Researchers from the Institute of Cancer Research (London, UK) and the University of Edinburgh (Edinburgh, UK) have used artificial intelligence to predict how cancers will progress and evolve, which could provide the potential to design the most effective treatment for individual patients.
The study, recently published in Nature Methods, introduces the new technique called REVOLVER (Repeated evolution of cancer), which picks out patterns in DNA mutation within cancers and uses the information to forecast future genetic changes.
In addition a link was found between certain sequences of repeated tumor mutations and survival outcome. This finding could help shape future treatment as an indicator of prognosis. For example, the researchers found that breast tumors which had a sequence of errors in the genetic material that code for p53, followed by mutations in chromosome 8, survived less time than those with other similar trajectories of genetic changes.
The machine learning technique transfers knowledge about tumors across similar patients and identifies patterns in the order that genetic mutations occur in tumors that are repeated both within and between patients’ tumors, applying one tumor’s pattern of mutations to predict another’s.

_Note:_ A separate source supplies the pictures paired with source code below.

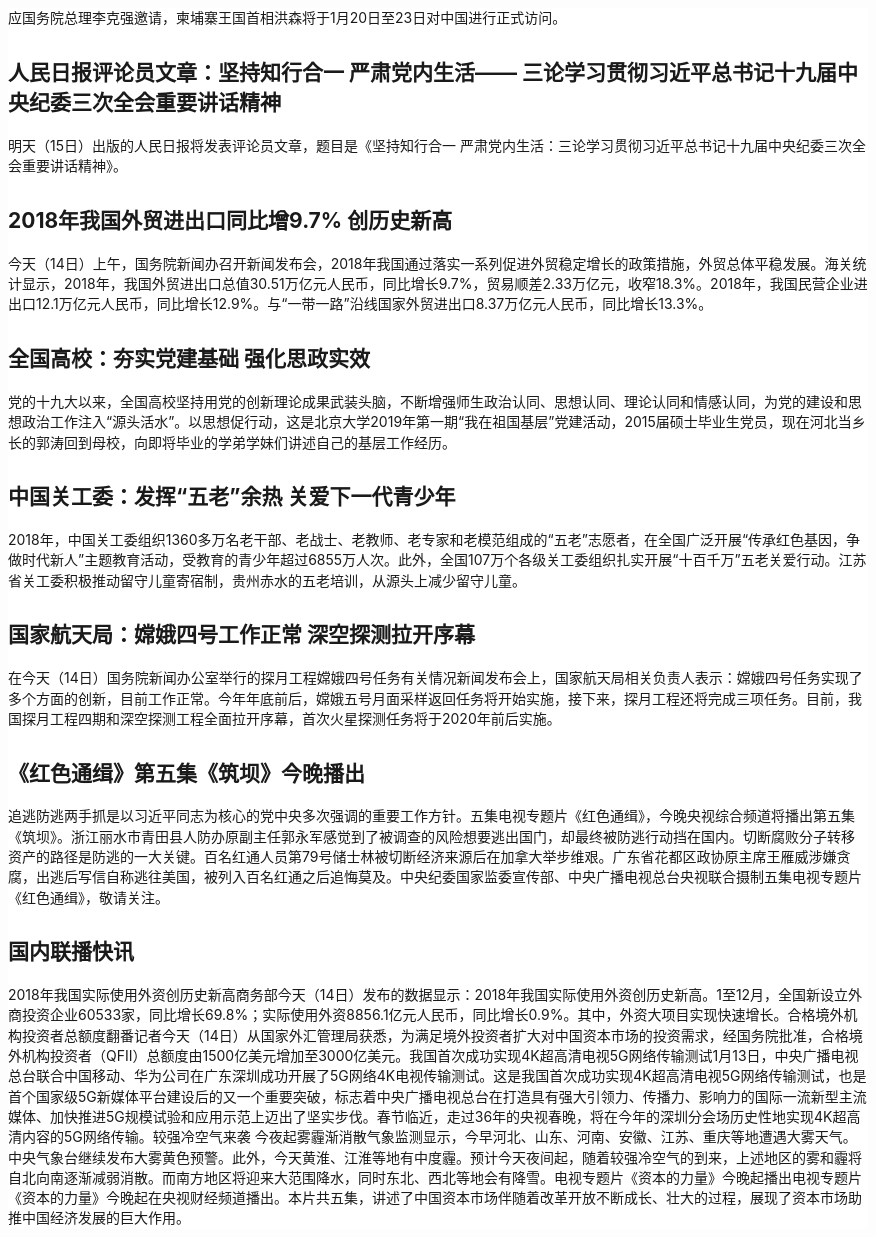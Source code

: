 
应国务院总理李克强邀请，柬埔寨王国首相洪森将于1月20日至23日对中国进行正式访问。


## 人民日报评论员文章：坚持知行合一 严肃党内生活—— 三论学习贯彻习近平总书记十九届中央纪委三次全会重要讲话精神


明天（15日）出版的人民日报将发表评论员文章，题目是《坚持知行合一 严肃党内生活：三论学习贯彻习近平总书记十九届中央纪委三次全会重要讲话精神》。


## 2018年我国外贸进出口同比增9.7% 创历史新高


今天（14日）上午，国务院新闻办召开新闻发布会，2018年我国通过落实一系列促进外贸稳定增长的政策措施，外贸总体平稳发展。海关统计显示，2018年，我国外贸进出口总值30.51万亿元人民币，同比增长9.7%，贸易顺差2.33万亿元，收窄18.3%。2018年，我国民营企业进出口12.1万亿元人民币，同比增长12.9%。与“一带一路”沿线国家外贸进出口8.37万亿元人民币，同比增长13.3%。


## 全国高校：夯实党建基础 强化思政实效


党的十九大以来，全国高校坚持用党的创新理论成果武装头脑，不断增强师生政治认同、思想认同、理论认同和情感认同，为党的建设和思想政治工作注入“源头活水”。以思想促行动，这是北京大学2019年第一期“我在祖国基层”党建活动，2015届硕士毕业生党员，现在河北当乡长的郭涛回到母校，向即将毕业的学弟学妹们讲述自己的基层工作经历。


## 中国关工委：发挥“五老”余热 关爱下一代青少年


2018年，中国关工委组织1360多万名老干部、老战士、老教师、老专家和老模范组成的“五老”志愿者，在全国广泛开展“传承红色基因，争做时代新人”主题教育活动，受教育的青少年超过6855万人次。此外，全国107万个各级关工委组织扎实开展“十百千万”五老关爱行动。江苏省关工委积极推动留守儿童寄宿制，贵州赤水的五老培训，从源头上减少留守儿童。


## 国家航天局：嫦娥四号工作正常 深空探测拉开序幕


在今天（14日）国务院新闻办公室举行的探月工程嫦娥四号任务有关情况新闻发布会上，国家航天局相关负责人表示：嫦娥四号任务实现了多个方面的创新，目前工作正常。今年年底前后，嫦娥五号月面采样返回任务将开始实施，接下来，探月工程还将完成三项任务。目前，我国探月工程四期和深空探测工程全面拉开序幕，首次火星探测任务将于2020年前后实施。


## 《红色通缉》第五集《筑坝》今晚播出


追逃防逃两手抓是以习近平同志为核心的党中央多次强调的重要工作方针。五集电视专题片《红色通缉》，今晚央视综合频道将播出第五集《筑坝》。浙江丽水市青田县人防办原副主任郭永军感觉到了被调查的风险想要逃出国门，却最终被防逃行动挡在国内。切断腐败分子转移资产的路径是防逃的一大关键。百名红通人员第79号储士林被切断经济来源后在加拿大举步维艰。广东省花都区政协原主席王雁威涉嫌贪腐，出逃后写信自称逃往美国，被列入百名红通之后追悔莫及。中央纪委国家监委宣传部、中央广播电视总台央视联合摄制五集电视专题片《红色通缉》，敬请关注。


## 国内联播快讯


2018年我国实际使用外资创历史新高商务部今天（14日）发布的数据显示：2018年我国实际使用外资创历史新高。1至12月，全国新设立外商投资企业60533家，同比增长69.8%；实际使用外资8856.1亿元人民币，同比增长0.9%。其中，外资大项目实现快速增长。合格境外机构投资者总额度翻番记者今天（14日）从国家外汇管理局获悉，为满足境外投资者扩大对中国资本市场的投资需求，经国务院批准，合格境外机构投资者（QFII）总额度由1500亿美元增加至3000亿美元。我国首次成功实现4K超高清电视5G网络传输测试1月13日，中央广播电视总台联合中国移动、华为公司在广东深圳成功开展了5G网络4K电视传输测试。这是我国首次成功实现4K超高清电视5G网络传输测试，也是首个国家级5G新媒体平台建设后的又一个重要突破，标志着中央广播电视总台在打造具有强大引领力、传播力、影响力的国际一流新型主流媒体、加快推进5G规模试验和应用示范上迈出了坚实步伐。春节临近，走过36年的央视春晚，将在今年的深圳分会场历史性地实现4K超高清内容的5G网络传输。较强冷空气来袭 今夜起雾霾渐消散气象监测显示，今早河北、山东、河南、安徽、江苏、重庆等地遭遇大雾天气。中央气象台继续发布大雾黄色预警。此外，今天黄淮、江淮等地有中度霾。预计今天夜间起，随着较强冷空气的到来，上述地区的雾和霾将自北向南逐渐减弱消散。而南方地区将迎来大范围降水，同时东北、西北等地会有降雪。电视专题片《资本的力量》今晚起播出电视专题片《资本的力量》今晚起在央视财经频道播出。本片共五集，讲述了中国资本市场伴随着改革开放不断成长、壮大的过程，展现了资本市场助推中国经济发展的巨大作用。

A total of 768 tumor samples from 178 patients reported in previous studies for lung, breast, and kidney and bowel cancer were used for the investigation, which analyzed the data within each cancer type to accurately detect and compare changes in each tumor.
If tumors with certain patterns are found to develop resistance to a particular treatment, this novel methodology could be used to predict if patients will develop resistance in the future.
Study leader Andrea Sottoriva (Institute of Cancer Research) commented: “We’ve developed a powerful artificial intelligence tool which can make predictions about the future steps in the evolution of tumors based on certain patterns of mutation that have so far remained hidden within complex data sets.”
Sottoriva continued: “With this tool we hope to remove one of cancer’s trump cards – the fact that it evolves unpredictably, without us knowing what is going to happen next. By giving us a peek into the future, we could potentially use this AI tool to intervene at an earlier stage, predicting cancer’s next move.”